▶ Exercise brief: Reproduce exactly the lines below from the one containing "Database Entities (Planned)" through the one containing "6. **EXAMES** (Exams)", including both, and nothing else.

▶ Data for review:
◆ ◆ ◆ ◆ ◆
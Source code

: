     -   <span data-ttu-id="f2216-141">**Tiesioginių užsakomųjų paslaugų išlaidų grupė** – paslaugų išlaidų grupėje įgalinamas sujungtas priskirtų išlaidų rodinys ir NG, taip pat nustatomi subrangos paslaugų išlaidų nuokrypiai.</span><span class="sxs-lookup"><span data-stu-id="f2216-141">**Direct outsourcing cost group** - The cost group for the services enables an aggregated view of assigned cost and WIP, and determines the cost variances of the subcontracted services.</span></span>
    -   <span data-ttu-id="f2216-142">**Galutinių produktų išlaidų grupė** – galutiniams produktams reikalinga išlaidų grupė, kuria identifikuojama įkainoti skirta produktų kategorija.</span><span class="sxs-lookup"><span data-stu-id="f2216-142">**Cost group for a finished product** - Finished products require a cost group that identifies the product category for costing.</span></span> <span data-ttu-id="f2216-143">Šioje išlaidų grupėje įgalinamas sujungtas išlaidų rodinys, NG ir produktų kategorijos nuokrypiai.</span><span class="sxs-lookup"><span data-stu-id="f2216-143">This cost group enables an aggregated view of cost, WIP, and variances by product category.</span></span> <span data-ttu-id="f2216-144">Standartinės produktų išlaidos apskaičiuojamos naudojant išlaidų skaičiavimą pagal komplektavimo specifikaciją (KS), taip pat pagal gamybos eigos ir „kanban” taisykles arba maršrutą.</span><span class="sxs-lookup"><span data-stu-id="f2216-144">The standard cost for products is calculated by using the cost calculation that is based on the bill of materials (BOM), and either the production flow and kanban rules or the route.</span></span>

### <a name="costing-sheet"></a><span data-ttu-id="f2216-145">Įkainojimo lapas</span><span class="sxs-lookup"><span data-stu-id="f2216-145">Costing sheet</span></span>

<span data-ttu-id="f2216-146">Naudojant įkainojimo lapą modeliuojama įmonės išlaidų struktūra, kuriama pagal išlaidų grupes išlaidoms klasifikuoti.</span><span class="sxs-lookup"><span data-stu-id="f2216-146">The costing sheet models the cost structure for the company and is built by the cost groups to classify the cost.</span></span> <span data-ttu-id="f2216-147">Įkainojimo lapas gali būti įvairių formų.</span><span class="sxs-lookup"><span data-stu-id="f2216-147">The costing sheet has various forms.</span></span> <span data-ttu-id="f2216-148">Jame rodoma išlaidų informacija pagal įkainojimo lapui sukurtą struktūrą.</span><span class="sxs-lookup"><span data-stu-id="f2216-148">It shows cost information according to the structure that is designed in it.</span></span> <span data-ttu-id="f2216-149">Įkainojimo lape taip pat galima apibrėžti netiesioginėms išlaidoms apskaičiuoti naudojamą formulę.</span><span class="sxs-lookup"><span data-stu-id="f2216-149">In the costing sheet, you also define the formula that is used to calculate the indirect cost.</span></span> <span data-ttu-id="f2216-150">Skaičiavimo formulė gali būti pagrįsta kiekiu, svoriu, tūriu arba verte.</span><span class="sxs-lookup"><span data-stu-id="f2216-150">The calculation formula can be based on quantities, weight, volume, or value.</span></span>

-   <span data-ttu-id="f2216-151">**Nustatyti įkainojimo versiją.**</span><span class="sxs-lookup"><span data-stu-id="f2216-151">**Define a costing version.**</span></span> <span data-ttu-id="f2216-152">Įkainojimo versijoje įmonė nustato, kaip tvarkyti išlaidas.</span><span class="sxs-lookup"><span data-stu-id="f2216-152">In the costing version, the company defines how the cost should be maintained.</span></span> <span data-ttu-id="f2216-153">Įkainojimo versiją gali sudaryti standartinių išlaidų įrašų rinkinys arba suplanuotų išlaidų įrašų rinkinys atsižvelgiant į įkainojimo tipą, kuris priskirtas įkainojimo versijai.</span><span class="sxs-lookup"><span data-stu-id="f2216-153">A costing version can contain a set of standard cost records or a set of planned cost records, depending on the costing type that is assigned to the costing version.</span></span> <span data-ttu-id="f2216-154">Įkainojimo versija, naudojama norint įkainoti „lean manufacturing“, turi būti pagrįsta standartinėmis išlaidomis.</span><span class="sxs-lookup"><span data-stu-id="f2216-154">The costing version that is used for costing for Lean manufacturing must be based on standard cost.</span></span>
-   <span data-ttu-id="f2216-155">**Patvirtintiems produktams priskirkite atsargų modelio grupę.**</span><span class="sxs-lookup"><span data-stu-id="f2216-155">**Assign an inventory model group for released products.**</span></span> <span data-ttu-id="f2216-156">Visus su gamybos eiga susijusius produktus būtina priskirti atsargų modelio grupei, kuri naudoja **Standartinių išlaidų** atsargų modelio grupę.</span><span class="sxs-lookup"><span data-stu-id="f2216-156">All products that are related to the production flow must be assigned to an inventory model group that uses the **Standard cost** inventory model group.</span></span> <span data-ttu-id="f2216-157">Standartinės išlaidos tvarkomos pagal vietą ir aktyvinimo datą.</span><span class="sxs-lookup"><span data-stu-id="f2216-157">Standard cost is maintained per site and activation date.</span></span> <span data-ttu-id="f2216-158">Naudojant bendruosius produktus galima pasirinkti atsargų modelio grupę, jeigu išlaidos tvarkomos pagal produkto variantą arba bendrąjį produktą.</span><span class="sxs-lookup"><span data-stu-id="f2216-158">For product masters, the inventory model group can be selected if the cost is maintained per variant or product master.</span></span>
◆ ◆ ◆ ◆ ◆
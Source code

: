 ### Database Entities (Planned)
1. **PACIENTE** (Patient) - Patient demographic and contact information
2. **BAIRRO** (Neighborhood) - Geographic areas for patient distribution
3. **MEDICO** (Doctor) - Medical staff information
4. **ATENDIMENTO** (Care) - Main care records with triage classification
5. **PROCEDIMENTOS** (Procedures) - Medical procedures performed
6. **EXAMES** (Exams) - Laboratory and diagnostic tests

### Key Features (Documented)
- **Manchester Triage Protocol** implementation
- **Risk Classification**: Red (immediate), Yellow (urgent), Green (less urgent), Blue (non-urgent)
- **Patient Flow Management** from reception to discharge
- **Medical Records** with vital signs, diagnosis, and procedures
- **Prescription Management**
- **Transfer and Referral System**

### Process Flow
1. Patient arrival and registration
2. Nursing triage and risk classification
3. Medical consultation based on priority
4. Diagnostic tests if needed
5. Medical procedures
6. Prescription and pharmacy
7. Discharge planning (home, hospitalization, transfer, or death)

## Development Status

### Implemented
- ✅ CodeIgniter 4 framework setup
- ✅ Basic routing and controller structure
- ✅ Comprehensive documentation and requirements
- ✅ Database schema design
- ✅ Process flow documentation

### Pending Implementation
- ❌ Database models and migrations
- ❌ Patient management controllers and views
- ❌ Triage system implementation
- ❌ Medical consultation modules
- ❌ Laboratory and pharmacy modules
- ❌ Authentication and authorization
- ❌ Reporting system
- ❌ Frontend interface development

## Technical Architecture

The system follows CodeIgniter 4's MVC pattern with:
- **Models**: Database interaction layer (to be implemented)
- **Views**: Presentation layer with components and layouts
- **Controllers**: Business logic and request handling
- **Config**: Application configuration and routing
◆ ◆ ◆ ◆ ◆
▶ Result of the exercise:
: ### Database Entities (Planned)
1. **PACIENTE** (Patient) - Patient demographic and contact information
2. **BAIRRO** (Neighborhood) - Geographic areas for patient distribution
3. **MEDICO** (Doctor) - Medical staff information
4. **ATENDIMENTO** (Care) - Main care records with triage classification
5. **PROCEDIMENTOS** (Procedures) - Medical procedures performed
6. **EXAMES** (Exams) - Laboratory and diagnostic tests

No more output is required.